PROMPT. Beginning at the line containing "using docker-swarm replicas)" in the material below and ending at the line containing "Leaving the rest", return each line exactly and add nothing.

DATA FOR REVIEW.
####################
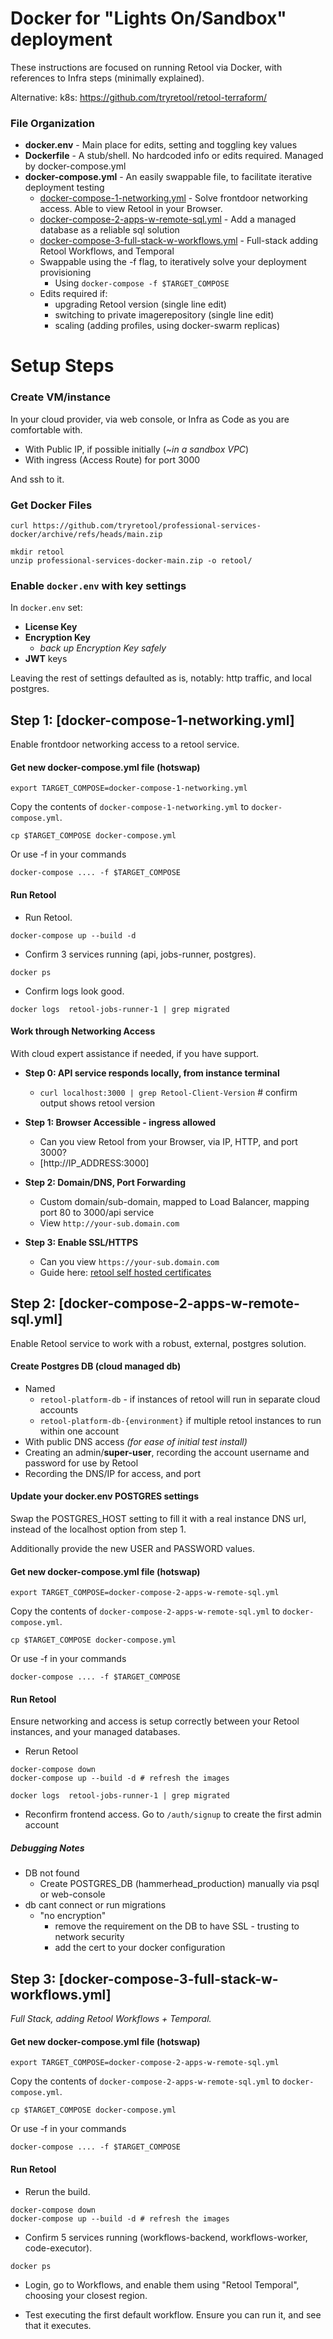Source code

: # Docker for "Lights On/Sandbox" deployment

These instructions are focused on running Retool via Docker, with references to Infra steps (minimally explained).

Alternative: k8s: https://github.com/tryretool/retool-terraform/

### File Organization
* **docker.env** - Main place for edits, setting and toggling key values
* **Dockerfile** - A stub/shell. No hardcoded info or edits required. Managed by docker-compose.yml
* **docker-compose.yml** - An easily swappable file, to facilitate iterative deployment testing
  * [docker-compose-1-networking.yml](docker-compose-1-networking.yml) - Solve frontdoor networking access. Able to view Retool in your Browser.
  * [docker-compose-2-apps-w-remote-sql.yml](docker-compose-2-apps-w-remote-sql.yml) - Add a managed database as a reliable sql solution
  * [docker-compose-3-full-stack-w-workflows.yml](docker-compose-3-full-stack-w-workflows.yml) - Full-stack adding Retool Workflows, and Temporal
  * Swappable using the -f flag, to iteratively solve your deployment provisioning
    * Using `docker-compose -f $TARGET_COMPOSE`
  * Edits required if:
    * upgrading Retool version (single line edit)
    * switching to private imagerepository (single line edit)
    * scaling (adding profiles, using docker-swarm replicas)

# Setup Steps

### Create VM/instance
In your cloud provider, via web console, or Infra as Code as you are comfortable with.

* With Public IP, if possible initially (_~in a sandbox VPC_)
* With ingress (Access Route) for port 3000

And ssh to it.

### Get Docker Files

```
curl https://github.com/tryretool/professional-services-docker/archive/refs/heads/main.zip

mkdir retool
unzip professional-services-docker-main.zip -o retool/
```

### Enable `docker.env` with key settings

In `docker.env` set:

* **License Key**
* **Encryption Key**
  * _back up Encryption Key safely_
* **JWT** keys

Leaving the rest of settings defaulted as is, notably: http traffic, and local postgres.

## Step 1: [docker-compose-1-networking.yml]
Enable frontdoor networking access to a retool service.

#### Get new docker-compose.yml file (hotswap)

```
export TARGET_COMPOSE=docker-compose-1-networking.yml
```

Copy the contents of `docker-compose-1-networking.yml` to `docker-compose.yml`.
```
cp $TARGET_COMPOSE docker-compose.yml
```

Or use -f in your commands

```
docker-compose .... -f $TARGET_COMPOSE
```

#### Run Retool

* Run Retool.  
```
docker-compose up --build -d
```

* Confirm 3 services running (api, jobs-runner, postgres).

```
docker ps
```

* Confirm logs look good.
```
docker logs  retool-jobs-runner-1 | grep migrated
```

#### Work through Networking Access
With cloud expert assistance if needed, if you have support.

* **Step 0: API service responds locally, from instance terminal**
  * `curl localhost:3000 | grep Retool-Client-Version` # confirm output shows retool version
 
* **Step 1: Browser Accessible - ingress allowed**
  * Can you view Retool from your Browser, via IP, HTTP, and port 3000?
  * [http://IP_ADDRESS:3000]
 
* **Step 2: Domain/DNS, Port Forwarding**
  * Custom domain/sub-domain, mapped to Load Balancer, mapping port 80 to 3000/api service
  * View `http://your-sub.domain.com`

* **Step 3: Enable SSL/HTTPS**
  * Can you view `https://your-sub.domain.com`
  * Guide here: [retool self hosted certificates](https://docs.retool.com/self-hosted/guides/certificates#modify-https-configuration)
 
## Step 2: [docker-compose-2-apps-w-remote-sql.yml]
Enable Retool service to work with a robust, external, postgres solution.

#### Create Postgres DB (cloud managed db)

* Named
  * `retool-platform-db` - if instances of retool will run in separate cloud accounts
  * `retool-platform-db-{environment}` if multiple retool instances to run within one account 
* With public DNS access _(for ease of initial test install)_
* Creating an admin/**super-user**, recording the account username and password for use by Retool
* Recording the DNS/IP for access, and port

#### Update your **docker.env** POSTGRES settings
Swap the POSTGRES_HOST setting to fill it with a real instance DNS url, instead of the localhost option from step 1.

Additionally provide the new USER and PASSWORD values.

#### Get new docker-compose.yml file (hotswap)
```
export TARGET_COMPOSE=docker-compose-2-apps-w-remote-sql.yml
```

Copy the contents of `docker-compose-2-apps-w-remote-sql.yml` to `docker-compose.yml`.
```
cp $TARGET_COMPOSE docker-compose.yml
```

Or use -f in your commands

```
docker-compose .... -f $TARGET_COMPOSE
```

#### Run Retool

Ensure networking and access is setup correctly between your Retool instances, and your managed databases.

* Rerun Retool
```
docker-compose down
docker-compose up --build -d # refresh the images

docker logs  retool-jobs-runner-1 | grep migrated
```

* Reconfirm frontend access. Go to `/auth/signup` to create the first admin account

##### Debugging Notes

* DB not found
  * Create POSTGRES_DB (hammerhead_production) manually via psql or web-console
* db cant connect or run migrations
   * "no encryption"
     * remove the requirement on the DB to have SSL - trusting to network security
     * add the cert to your docker configuration
    
## Step 3: [docker-compose-3-full-stack-w-workflows.yml]

_Full Stack, adding Retool Workflows + Temporal._


#### Get new docker-compose.yml file (hotswap)
```
export TARGET_COMPOSE=docker-compose-2-apps-w-remote-sql.yml
```

Copy the contents of `docker-compose-2-apps-w-remote-sql.yml` to `docker-compose.yml`.
```
cp $TARGET_COMPOSE docker-compose.yml
```

Or use -f in your commands

```
docker-compose .... -f $TARGET_COMPOSE
```

#### Run Retool

* Rerun the build.
```
docker-compose down
docker-compose up --build -d # refresh the images
```

* Confirm 5 services running (workflows-backend, workflows-worker, code-executor).

```
docker ps
```

* Login, go to Workflows, and enable them using "Retool Temporal", choosing your closest region.

* Test executing the first default workflow. Ensure you can run it, and see that it executes.
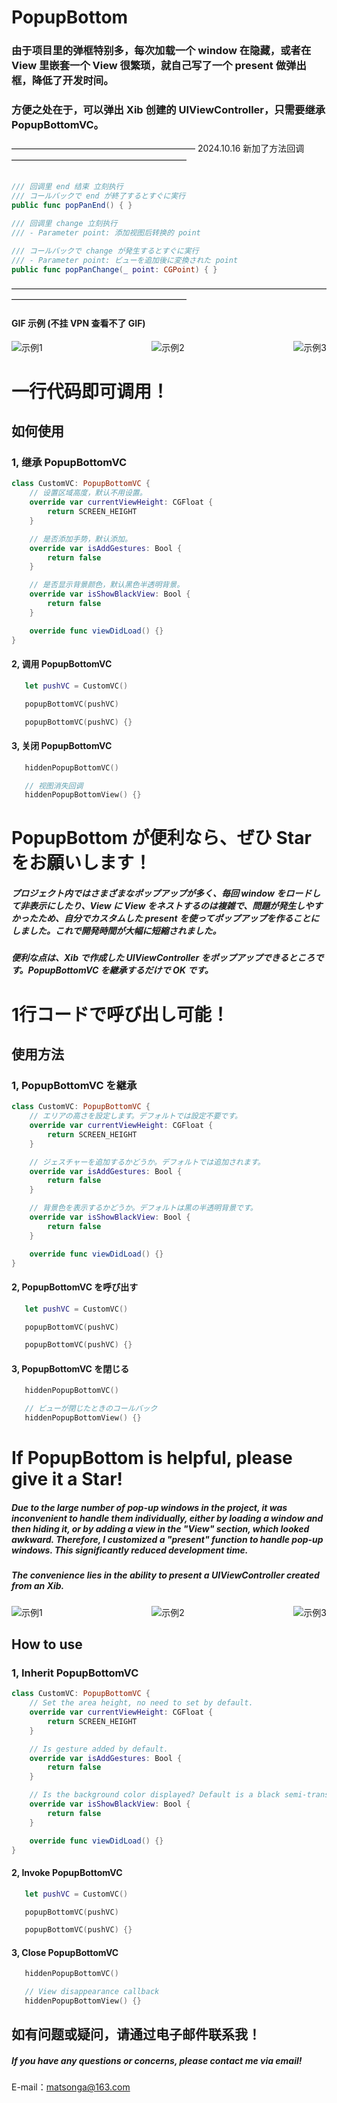 # PopupBottom

### 由于项目里的弹框特别多，每次加载一个 window 在隐藏，或者在 View 里嵌套一个 View 很繁琐，就自己写了一个 present 做弹出框，降低了开发时间。
### 方便之处在于，可以弹出 Xib 创建的 UIViewController，只需要继承 PopupBottomVC。

————————————————————— 2024.10.16 新加了方法回调 ————————————————————

```swift

/// 回调里 end 结束 立刻执行
/// コールバックで end が終了するとすぐに実行
public func popPanEnd() { }

/// 回调里 change 立刻执行
/// - Parameter point: 添加视图后转换的 point

/// コールバックで change が発生するとすぐに実行
/// - Parameter point: ビューを追加後に変換された point
public func popPanChange(_ point: CGPoint) { }

```

————————————————————————————————————————————————————————

#### GIF 示例 (不挂 VPN 查看不了 GIF)

<div style="display: flex; justify-content: space-between;">
  <img src="gif/circle.gif" alt="示例1">
  <img src="gif/loginP.gif" alt="示例2">
  <img src="gif/timeSelect.gif" alt="示例3">
</div>

# 一行代码即可调用！

## 如何使用

### 1, 继承 PopupBottomVC

```swift
class CustomVC: PopupBottomVC {
    // 设置区域高度，默认不用设置。
    override var currentViewHeight: CGFloat {
        return SCREEN_HEIGHT
    }

    // 是否添加手势，默认添加。
    override var isAddGestures: Bool {
        return false
    }

    // 是否显示背景颜色，默认黑色半透明背景。
    override var isShowBlackView: Bool {
        return false
    }

    override func viewDidLoad() {}
}
```

#### 2, 调用 PopupBottomVC

```swift
   let pushVC = CustomVC()

   popupBottomVC(pushVC)

   popupBottomVC(pushVC) {}

```

#### 3, 关闭 PopupBottomVC

```swift
   hiddenPopupBottomVC()

   // 视图消失回调
   hiddenPopupBottomView() {}
```

# PopupBottom が便利なら、ぜひ Star をお願いします！

##### プロジェクト内ではさまざまなポップアップが多く、毎回 window をロードして非表示にしたり、View に View をネストするのは複雑で、問題が発生しやすかったため、自分でカスタムした present を使ってポップアップを作ることにしました。これで開発時間が大幅に短縮されました。
##### 便利な点は、Xib で作成した UIViewController をポップアップできるところです。PopupBottomVC を継承するだけで OK です。

# 1行コードで呼び出し可能！

## 使用方法

### 1, PopupBottomVC を継承

```swift
class CustomVC: PopupBottomVC {
    // エリアの高さを設定します。デフォルトでは設定不要です。
    override var currentViewHeight: CGFloat {
        return SCREEN_HEIGHT
    }

    // ジェスチャーを追加するかどうか。デフォルトでは追加されます。
    override var isAddGestures: Bool {
        return false
    }

    // 背景色を表示するかどうか。デフォルトは黒の半透明背景です。
    override var isShowBlackView: Bool {
        return false
    }

    override func viewDidLoad() {}
}
```

#### 2, PopupBottomVC を呼び出す

```swift
   let pushVC = CustomVC()

   popupBottomVC(pushVC)

   popupBottomVC(pushVC) {}

```

#### 3, PopupBottomVC を閉じる

```swift
   hiddenPopupBottomVC()

   // ビューが閉じたときのコールバック
   hiddenPopupBottomView() {}
```


# If PopupBottom is helpful, please give it a Star!

##### Due to the large number of pop-up windows in the project, it was inconvenient to handle them individually, either by loading a window and then hiding it, or by adding a view in the "View" section, which looked awkward. Therefore, I customized a "present" function to handle pop-up windows. This significantly reduced development time.

##### The convenience lies in the ability to present a UIViewController created from an Xib.

<div style="display: flex; justify-content: space-between;">
  <img src="gif/circle.gif" alt="示例1">
  <img src="gif/loginP.gif" alt="示例2">
  <img src="gif/timeSelect.gif" alt="示例3">
</div>

## How to use

### 1, Inherit PopupBottomVC

```swift
class CustomVC: PopupBottomVC {
    // Set the area height, no need to set by default.
    override var currentViewHeight: CGFloat {
        return SCREEN_HEIGHT
    }

    // Is gesture added by default.
    override var isAddGestures: Bool {
        return false
    }

    // Is the background color displayed? Default is a black semi-transparent background.
    override var isShowBlackView: Bool {
        return false
    }

    override func viewDidLoad() {}
}
```

#### 2, Invoke PopupBottomVC

```swift
   let pushVC = CustomVC()

   popupBottomVC(pushVC)

   popupBottomVC(pushVC) {}
```

#### 3, Close PopupBottomVC

```swift
   hiddenPopupBottomVC()

   // View disappearance callback
   hiddenPopupBottomView() {}
```

## 如有问题或疑问，请通过电子邮件联系我！

##### If you have any questions or concerns, please contact me via email!

E-mail：matsonga@163.com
####################
SOLVED PROBLEM.
    * scaling (adding profiles, using docker-swarm replicas)

# Setup Steps

### Create VM/instance
In your cloud provider, via web console, or Infra as Code as you are comfortable with.

* With Public IP, if possible initially (_~in a sandbox VPC_)
* With ingress (Access Route) for port 3000

And ssh to it.

### Get Docker Files

```
curl https://github.com/tryretool/professional-services-docker/archive/refs/heads/main.zip

mkdir retool
unzip professional-services-docker-main.zip -o retool/
```

### Enable `docker.env` with key settings

In `docker.env` set:

* **License Key**
* **Encryption Key**
  * _back up Encryption Key safely_
* **JWT** keys

Leaving the rest of settings defaulted as is, notably: http traffic, and local postgres.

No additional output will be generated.